How's it going Cred Forums?

How's it going Cred Forums?
What're your thoughts right now?

More like this.

eh

Apologies, user, these two are all I currently have, though I think there's more on /wg/

I'm sad and gay

>24
>Alcoholic
>Living with parents after getting kicked out of my apartment for a drinking related incident
>Working on toning my shit down as far as the drinking goes
>Working part time job with shitty hours/seeking full time

I'm in the process of enlisting in the Navy but I'm just waiting to get my waivers back and then head to MEPS etc..

Despite being in a shitty situation, I have great family and friends helping me out and I've been laying down the wood on an old babysitter that I've reconnected with, which is interesting.

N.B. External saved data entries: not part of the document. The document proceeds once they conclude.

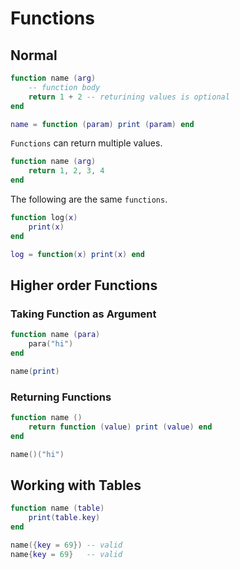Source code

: # Functions

## Normal

```lua
function name (arg)
	-- function body
	return 1 + 2 -- returining values is optional
end
```

```lua
name = function (param) print (param) end
```

`Functions` can return multiple values.

```lua
function name (arg)
	return 1, 2, 3, 4
end
```

The following are the same `functions`.

```lua
function log(x)
	print(x)
end

log = function(x) print(x) end
```

## Higher order Functions

### Taking Function as Argument

```lua
function name (para)
	para("hi")
end

name(print)
```

### Returning Functions

```lua
function name () 
	return function (value) print (value) end
end

name()("hi")
```

## Working with Tables

```lua
function name (table)
	print(table.key)
end

name({key = 69}) -- valid
name{key = 69}   -- valid
```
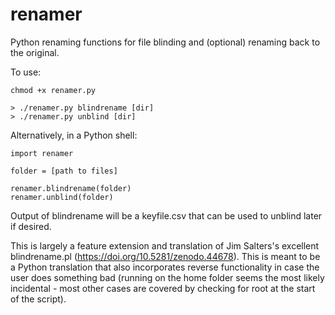# renamer
Python renaming functions for file blinding and (optional) renaming back to the original.

To use:

```
chmod +x renamer.py
```

```
> ./renamer.py blindrename [dir]
> ./renamer.py unblind [dir]
```

Alternatively, in a Python shell:

```
import renamer

folder = [path to files]

renamer.blindrename(folder)
renamer.unblind(folder)
```

Output of blindrename will be a keyfile.csv that can be used to unblind later if desired.

This is largely a feature extension and translation of Jim Salters's excellent blindrename.pl (https://doi.org/10.5281/zenodo.44678). This is meant to be a Python translation that also incorporates reverse functionality in case the user does something bad (running on the home folder seems the most likely incidental - most other cases are covered by checking for root at the start of the script).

Could be a lot worse but I need to get out of this town.

Hope everyones night is going good though!

Are you sad because you're gay or gay because you're sad? Care to elaborate?

I'm thinking about how much I hate myself for spending so much time on this website

I had an alcoholic room mate lock himself out of the apartment naked while I was away on a trip. Neighbor lent him some pants while he broke a window to get back inside. Was it this bad user ?

Glad you're staying positive Cred Forumsro, good luck in the Navy

Aren't we all

lots of suicidal thoughts
want to be a decent and upstanding member of society
can't because i have fucking problems and demons and fucked up fetishes that i got during childhood
which now that i'm an adulthood are serious as shit
22 and just bought land with the love of my life and through a vicarious loan will have a house paid off by like july
i know 30+ year olds still working for rent so
it's like i have it really sweet i really do
but i can't stop being a fucking depraved monster in my head
i'm worried something is going to happen that is going to corner me into killing myself
want HRT
want to join the navy
want to live out my days in comfort with my lover
i'm so fucking scared though

Fuck, sounds difficult user, have you sought any medical/mental help?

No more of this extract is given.